Há de se perguntar se as decisões do Supremo têm sido calcadas na essência do direito ou se não são uma reação a um grupo que o próprio Toffoli identifica agora, no episódio da Crusoé, como favorável a interferir no debate político, quando está para ser remarcado o julgamento da prisão em segunda instância. Assim, haveria um movimento orquestrado para algo que ele chamou de “obstrução de administração da Justiça”. Evitar que Lula se manifeste na imprensa também entra nessa leitura? Há muito de subjetivo nas decisões, que abrem brechas para o papel do Supremo. Se nos tempos da eleição, uma entrevista poderia favorecer o Partido dos Trabalhadores, então a Corte teria trabalhado ali de modo a favorecer o então candidato Bolsonaro? A resposta certamente é não, pois se não for assim, o Supremo então atuaria sob uma tutela oculta que agora se volta contra ele.
A eleição passou, a chapa Bolsonaro/Mourão, bem ou mal, governa o país e Toffoli continua sentado em cima de uma decisão que garante o direito de jornalistas exercerem livremente sua profissão. Informalmente, Toffoli disse “vamos ver” quando foi questionado em um evento sobre a liberação da entrevista. O processo do EL PAÍS transitou em julgado, e já não existe mais liminar questionando a decisão. Agora é uma questão de garantir os direitos constitucionais, liberando a entrevista, que completa, neste mês, sete meses de espera.
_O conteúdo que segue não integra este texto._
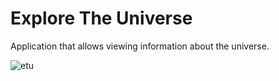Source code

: # Explore The Universe
Application that allows viewing information about the universe.

![etu](https://user-images.githubusercontent.com/30631373/42105751-d3bcf07e-7bd1-11e8-9b8b-8f13867dac9c.png)
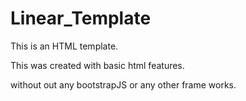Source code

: # Linear_Template

This is an HTML template.

This was created with basic html features.

without out any bootstrapJS or any other frame works.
Por que se nega o direito de o jornal El PAÍS Brasil entrevistar o ex-presidente Lula? Afinal, quais justificativas estariam por trás dessa atitude, que não se pode interpretar de outra forma, se não censura? Os defensores da liberdade de imprensa podem colocar isso na mesa. Quando houve a proibição da entrevista ai ex-presidente viu-se ali um risco no processo eleitoral. Mas essa mesma resignação para a recusa da entrevista abriu as portas para outras atitudes de cerceamento do trabalho jornalístico. Quem ergue a bandeira de defesa do jornalismo o faz de maneira irrestrita. Vale para a liberação da reportagem da Crusoé e para a entrevista de Lula no EL PAÍS. Ambas estão amparadas na Constituição. Autorizar as duas vai ser um gesto importante para garantir que o Supremo não é refém de nenhuma milícia virtual, mas escravo da democracia.